Jagat maya dibikin heboh oleh beredarnya video seorang pria diduga Liam Payne terjatuh dari gedung bertingkat. Netizen menduga personel One Direction itu sengaja menjatuhkan diri, alias bunuh diri.
Dalam video berdurasi sekitar 10 detik itu, pria itu semula berpegangan pada daun jendela. Lantas, ia melepas (atau terlepas) pegangannya sehingga terjatuh dan membentur cor beton di dasar gedung.
Belakangan dipastikan, pria yang jatuh dari lantai tiga kamar sebuah hotel di Argentina tersebut adalah Liam Payne.
Sempat dilarikan ke rumah sakit, Liam Payne akhirnya mengembuskan napas terakhir akibat cedera yang dideritanya akibat terjatuh. Kasus kematian Liam dibenarkan pihak Kepolisian setempat.
Penyebab kematiannya belum diumumkan dengan pasti. Namun, pihak kepolisian kini tengah melalui proses autopsi untuk penyelidikan lebih lanjut.
Pihak Kepolisian Buenos Aires sendiri mengaku mendapatkan laporan tentang ‘seorang pria agresif dalam pengaruh obat-obatan atau alkohol’.
Payne dilaporkan mengalami cedera yang serius dan berakibat fatal.
Sedang Melalui Masa Sulit
Liam Payne dikabarkan tengah melalui masa krisis sebelum meninggal dunia pada Kamis (17/10).
Seorang sumber yang mengenal Payne mengatakan bahwa eks personel One Direction itu tengah melalui tahun-tahun terakhir hidupnya dalam sebuah krisis.
“Liam telah mengalami siklus perilaku yang merusak dalam waktu yang lama,” ujar sumber yang tak disebutkan namanya pada Page Six.

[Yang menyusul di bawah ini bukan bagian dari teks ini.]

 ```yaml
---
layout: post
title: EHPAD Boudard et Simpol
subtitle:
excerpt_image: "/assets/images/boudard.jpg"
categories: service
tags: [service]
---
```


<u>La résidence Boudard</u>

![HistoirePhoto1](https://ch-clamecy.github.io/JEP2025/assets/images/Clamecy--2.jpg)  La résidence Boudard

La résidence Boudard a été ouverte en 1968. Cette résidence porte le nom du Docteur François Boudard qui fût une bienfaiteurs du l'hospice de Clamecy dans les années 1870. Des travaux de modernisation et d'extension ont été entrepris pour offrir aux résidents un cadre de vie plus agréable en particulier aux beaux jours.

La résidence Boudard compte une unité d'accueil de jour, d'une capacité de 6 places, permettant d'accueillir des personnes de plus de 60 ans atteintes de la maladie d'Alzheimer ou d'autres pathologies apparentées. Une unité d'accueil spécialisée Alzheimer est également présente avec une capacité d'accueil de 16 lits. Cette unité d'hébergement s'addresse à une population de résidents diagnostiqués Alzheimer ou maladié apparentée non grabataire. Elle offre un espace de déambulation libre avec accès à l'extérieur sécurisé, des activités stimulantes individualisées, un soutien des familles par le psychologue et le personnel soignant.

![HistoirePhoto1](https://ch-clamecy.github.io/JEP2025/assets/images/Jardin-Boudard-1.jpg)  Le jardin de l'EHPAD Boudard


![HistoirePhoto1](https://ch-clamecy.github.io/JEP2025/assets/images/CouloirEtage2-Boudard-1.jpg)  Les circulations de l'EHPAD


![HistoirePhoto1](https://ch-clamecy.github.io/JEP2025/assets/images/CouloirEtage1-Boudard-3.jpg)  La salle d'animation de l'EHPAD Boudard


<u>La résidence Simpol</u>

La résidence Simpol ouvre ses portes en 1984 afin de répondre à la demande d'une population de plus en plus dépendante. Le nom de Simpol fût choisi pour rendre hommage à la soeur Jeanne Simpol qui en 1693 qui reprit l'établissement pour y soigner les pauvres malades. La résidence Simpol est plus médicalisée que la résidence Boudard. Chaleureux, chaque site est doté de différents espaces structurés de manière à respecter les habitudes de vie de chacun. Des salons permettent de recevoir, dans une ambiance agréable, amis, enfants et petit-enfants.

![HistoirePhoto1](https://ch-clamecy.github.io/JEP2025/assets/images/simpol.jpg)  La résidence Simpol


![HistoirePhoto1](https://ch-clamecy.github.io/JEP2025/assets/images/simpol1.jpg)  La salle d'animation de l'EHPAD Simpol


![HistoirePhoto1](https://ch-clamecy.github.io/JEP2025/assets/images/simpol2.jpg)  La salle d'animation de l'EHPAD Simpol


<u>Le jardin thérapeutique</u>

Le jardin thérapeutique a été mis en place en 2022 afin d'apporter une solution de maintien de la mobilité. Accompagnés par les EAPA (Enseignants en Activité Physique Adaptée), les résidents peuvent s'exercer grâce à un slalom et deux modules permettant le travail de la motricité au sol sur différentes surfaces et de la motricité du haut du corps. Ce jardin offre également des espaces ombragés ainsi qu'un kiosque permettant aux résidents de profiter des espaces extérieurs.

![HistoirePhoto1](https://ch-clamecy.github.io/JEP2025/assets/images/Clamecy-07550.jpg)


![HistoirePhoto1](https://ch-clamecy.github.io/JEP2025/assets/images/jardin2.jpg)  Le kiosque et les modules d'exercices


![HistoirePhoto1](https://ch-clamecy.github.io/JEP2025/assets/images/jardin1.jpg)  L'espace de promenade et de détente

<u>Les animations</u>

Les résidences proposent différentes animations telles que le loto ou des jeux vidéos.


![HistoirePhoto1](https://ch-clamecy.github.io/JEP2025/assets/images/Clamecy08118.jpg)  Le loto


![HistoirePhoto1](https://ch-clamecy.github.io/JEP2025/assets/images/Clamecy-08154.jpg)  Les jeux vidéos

“Dia terbuka tentang perjuangannya, tetapi terkadang mencoba untuk meremehkannya. Setan-setan yang ada dalam dirinya jauh lebih buruk daripada yang dia akui,” tambahnya.
Karier Liam Payne
Musisi kelahiran 1993 itu memulai kariernya setelah mengikuti ajang pencarian bakat The X Factor pada tahun 2008. Para juri kemudian menyatukannya dengan Harry Styles, Zayn Malik, Niall Horan, dan Louis Tomlinson untuk membentuk One Direction.
Boyband ini telah merilis empat album studi yang sukses hingga mengumpulkan fanbase yang kuat secara global.
Setelah merilis album terakhir Made in the AM pada tahun 2016 tanpa Zayn Malik, One Direction mengumumkan hiatus tanpa batas waktu, namun tidak bubar.
Payne sendiri sempat mengumumkan tengah menggarap album solo pada tahun yang sama, mengikuti jejak anggota band lainnya.
Terkait Cedera akibat Terjatuh dari Ketinggian
Secara global, jatuh merupakan masalah kesehatan masyarakat yang utama. Diperkirakan ada 684 ribu kasus jatuh yang berakibat fatal terjadi setiap tahun, menjadikannya penyebab kematian akibat cedera tak disengaja terbanyak kedua, setelah cedera lalu lintas jalan raya.
Dikutip dari Organisasi Kesehatan Dunia (WHO), lebih dari 80 persen kematian akibat jatuh terjadi di negara-negara berpenghasilan rendah dan menengah, dengan wilayah pasifik Barat dan Asia Tenggara menyumbang 60 persen dari kematian ini. Beberapa cedera yang dapat terjadi akibat terjatuh, di antaranya:
Memar dan terkilir. Ini termasuk cedera yang paling ringan. Meskipun tidak mengancam jiwa, cedera ini dapat menyebabkan ketidaknyamanan yang signifikan dan waktu istirahat kerja.
Fraktur. Tulang yang sering patah meliputi pergelangan tangan, pergelangan kaki, dan tulang rusuk. Cedera ini bisa parah dan memerlukan waktu pemulihan yang lama.
Cedera kepala dan tulang belakang dapat menyebabkan kecacatan jangka panjang, termasuk kelumpuhan atau kerusakan otak, dan bisa juga berakhir dengan kematian akibat seriusnya cedera.